Problem to work on: Check every line of the material below for the string "type", and return the ones that have it.

Data for this task:
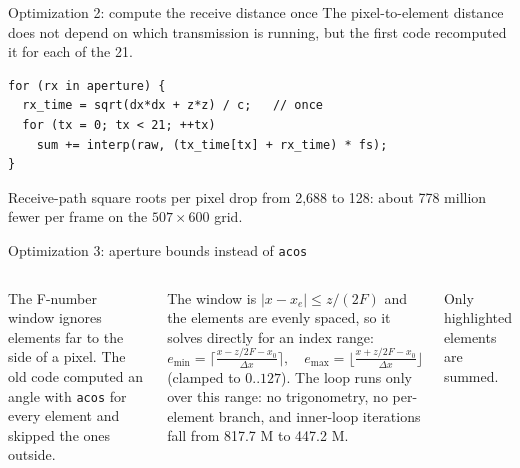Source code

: \documentclass[aspectratio=169,10pt]{beamer}
\begin{document}
\begin{frame}[fragile]{Optimization 2: compute the receive distance once}
  The pixel-to-element distance does not depend on which transmission is running, but the first code recomputed it for each of the 21.
  \begin{lstlisting}
for (rx in aperture) {
  rx_time = sqrt(dx*dx + z*z) / c;   // once
  for (tx = 0; tx < 21; ++tx)
    sum += interp(raw, (tx_time[tx] + rx_time) * fs);
}
  \end{lstlisting}
  \small Receive-path square roots per pixel drop from 2,688 to 128: about 778 million fewer per frame on the $507\times600$ grid.
\end{frame}

\begin{frame}{Optimization 3: aperture bounds instead of \texttt{acos}}
  \begin{columns}[T,onlytextwidth]
    \small
    The F-number window ignores elements far to the side of a pixel. The old code computed an angle with \texttt{acos} for every element and skipped the ones outside.

    \smallskip
    The window is $|x-x_e|\le z/(2F)$ and the elements are evenly spaced, so it solves directly for an index range:
    \[
      e_{\min}=\Big\lceil\tfrac{x-z/2F-x_0}{\Delta x}\Big\rceil,\quad
      e_{\max}=\Big\lfloor\tfrac{x+z/2F-x_0}{\Delta x}\Big\rfloor
    \]
    (clamped to $0..127$). The loop runs only over this range: no trigonometry, no per-element branch, and inner-loop iterations fall from 817.7 M to 447.2 M.
    \centering

    {\scriptsize Only highlighted elements are summed.}
  \end{columns}
\end{frame}
\end{document}
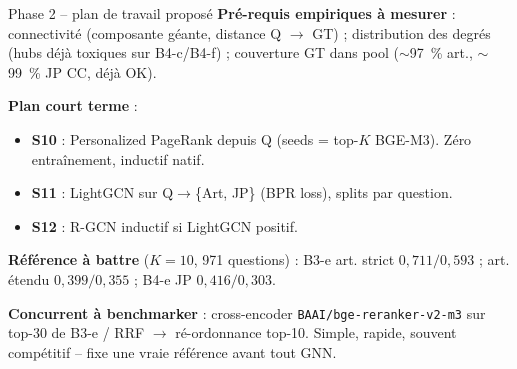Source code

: \documentclass[aspectratio=169,10pt]{beamer}
\newcommand{\crossbox}[1]{%
  \begin{center}
  \colorbox{violet!10}{\parbox{0.92\linewidth}{\centering #1}}
  \end{center}}
\begin{document}
\begin{frame}{Phase 2 -- plan de travail proposé}
  \footnotesize
  \textbf{Pré-requis empiriques à mesurer} :
  connectivité (composante géante, distance Q $\to$ GT) ; distribution des degrés (hubs déjà
  toxiques sur B4-c/B4-f) ; couverture GT dans pool ($\sim$97~\% art., $\sim$99~\% JP CC, déjà OK).

  \vspace{0.3em}
  \textbf{Plan court terme} :
  \begin{itemize}\setlength\itemsep{0.05em}
    \item \textbf{S10} : Personalized PageRank depuis Q (seeds = top-$K$ BGE-M3). Zéro entraînement, inductif natif.
    \item \textbf{S11} : LightGCN sur Q$\to$\{Art, JP\} (BPR loss), splits par question.
    \item \textbf{S12} : R-GCN inductif si LightGCN positif.
  \end{itemize}

  \vspace{0.3em}
  \textbf{Référence à battre} ($K{=}10$, 971 questions) :
  B3-e art. strict $0{,}711/0{,}593$ ; art. étendu $0{,}399/0{,}355$ ; B4-e JP $0{,}416/0{,}303$.

  \vspace{0.3em}
  \crossbox{\scriptsize\textbf{Concurrent à benchmarker} : cross-encoder \texttt{BAAI/bge-reranker-v2-m3}
  sur top-30 de B3-e / RRF $\to$ ré-ordonnance top-10. Simple, rapide, souvent compétitif --
  fixe une vraie référence avant tout GNN.}
\end{frame}
\end{document}
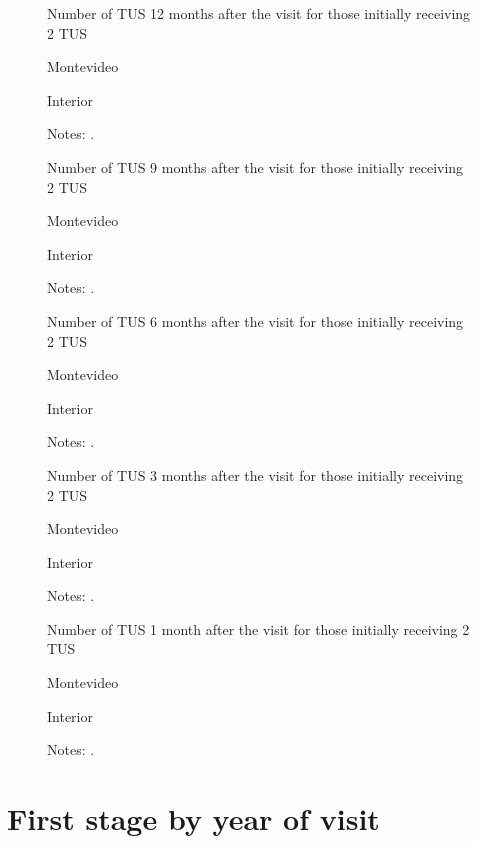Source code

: \documentclass[12pt]{article}
\begin{document}
\begin{figure}[H]%
	\caption{Number of TUS 12 months after the visit for those initially receiving 2 TUS}%
	\centering
	\caption*{ {Montevideo}}
	\qquad
	\caption*{Interior}
	\label{fig:first_stage_si2Tus_tus12}%
	\caption*{ {\footnotesize Notes: .}}
\end{figure}

\begin{figure}[H]%
	\caption{Number of TUS 9 months after the visit for those initially receiving 2 TUS}%
	\centering
	\caption*{ {Montevideo}}
	\qquad
	\caption*{Interior}
	\label{fig:first_stage_si2Tus_tus9}%
	\caption*{ {\footnotesize Notes: .}}
\end{figure}

\begin{figure}[H]%
	\caption{Number of TUS 6 months after the visit for those initially receiving 2 TUS}%
	\centering
	\caption*{ {Montevideo}}
	\qquad
	\caption*{Interior}
	\label{fig:first_stage_si2Tus_tus6}%
	\caption*{ {\footnotesize Notes: .}}
\end{figure}

\begin{figure}[H]%
	\caption{Number of TUS 3 months after the visit for those initially receiving 2 TUS}%
	\centering
	\caption*{ {Montevideo}}
	\qquad
	\caption*{Interior}
	\label{fig:first_stage_si2Tus_tus3}%
	\caption*{ {\footnotesize Notes: .}}
\end{figure}

\begin{figure}[H]%
	\caption{Number of TUS 1 month after the visit for those initially receiving 2 TUS}%
	\centering
	\caption*{ {Montevideo}}
	\qquad
	\caption*{Interior}
	\label{fig:first_stage_si2Tus_tus1}%
	\caption*{ {\footnotesize Notes: .}}
\end{figure}

\section{First stage by year of visit}
\end{document}
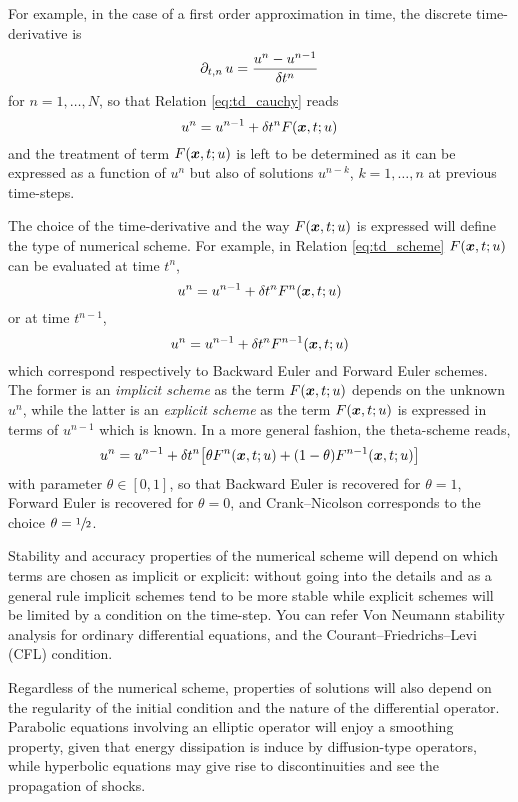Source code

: \medskip
For example, in the case of a first order approximation in time, the discrete time-derivative is
\begin{equation}
\partial_{t,n}\, u = \dfrac{u^{n} - u^{n-1}}{\delta \hspace{-0.05ex} t^n}
\end{equation}
for $n = 1,\dots,N$, so that Relation \eqref{eq:td_cauchy} reads
\begin{equation}\label{eq:td_scheme}
u^n = u^{n-1} + \delta \hspace{-0.05ex} t^n F({{\boldsymbol x}},t; u)
\end{equation}
and the treatment of term $F({{\boldsymbol x}},t; u)$ is left to be determined as it can be expressed as a function of $u^n$ but also of solutions $u^{n-k}$, $k = 1,\dots, n$ at previous time-steps.

\medskip
The choice of the time-derivative and the way $F({{\boldsymbol x}},t; u)$ is expressed will define the type of numerical scheme.
For example, in Relation \eqref{eq:td_scheme} $F({{\boldsymbol x}},t; u)$ can be evaluated at time $t^n$,
\begin{equation}\label{eq:td_implicit}
u^n = u^{n-1} + \delta \hspace{-0.05ex} t^n F^n({{\boldsymbol x}},t; u)
\end{equation}
or at time $t^{n-1}$,
\begin{equation}\label{eq:td_implicit}
u^n = u^{n-1} + \delta \hspace{-0.05ex} t^n F^{n-1}({{\boldsymbol x}},t; u)
\end{equation}
which correspond respectively to Backward Euler and Forward Euler schemes.
The former is an \textit{implicit scheme} as the term $F({{\boldsymbol x}},t; u)$ depends on the unknown $u^n$, while the latter is an \textit{explicit scheme} as the term $F({{\boldsymbol x}},t; u)$ is expressed in terms of $u^{n-1}$ which is known.
In a more general fashion, the theta-scheme reads,
\begin{equation}\label{eq:td_implicit}
u^n = u^{n-1} + \delta \hspace{-0.05ex} t^n \bigl[\theta F^n({{\boldsymbol x}},t; u) + (1-\theta)F^{n-1}({{\boldsymbol x}},t; u)\bigr]
\end{equation}
with parameter $\theta \in [0,1]$, so that Backward Euler is recovered for $\theta = 1$, Forward Euler is recovered for $\theta = 0$, and Crank--Nicolson corresponds to the choice $\theta = \sfrac{1}{2}$.

\medskip
Stability and accuracy properties of the numerical scheme will depend on which terms are chosen as implicit or explicit: without going into the details and as a general rule implicit schemes tend to be more stable while explicit schemes will be limited by a condition on the time-step.
You can refer Von Neumann stability analysis for ordinary differential equations, and the Courant--Friedrichs--Levi (CFL) condition.

\medskip
Regardless of the numerical scheme, properties of solutions will also depend on the regularity of the initial condition and the nature of the differential operator.
Parabolic equations involving an elliptic operator will enjoy a smoothing property, given that energy dissipation is induce by diffusion-type operators, while hyperbolic equations may give rise to discontinuities and see the propagation of shocks.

Task solution:
The choice of the time-derivative and the way $F({{\boldsymbol x}},t; u)$ is expressed will define the type of numerical scheme.
Parabolic equations involving an elliptic operator will enjoy a smoothing property, given that energy dissipation is induce by diffusion-type operators, while hyperbolic equations may give rise to discontinuities and see the propagation of shocks.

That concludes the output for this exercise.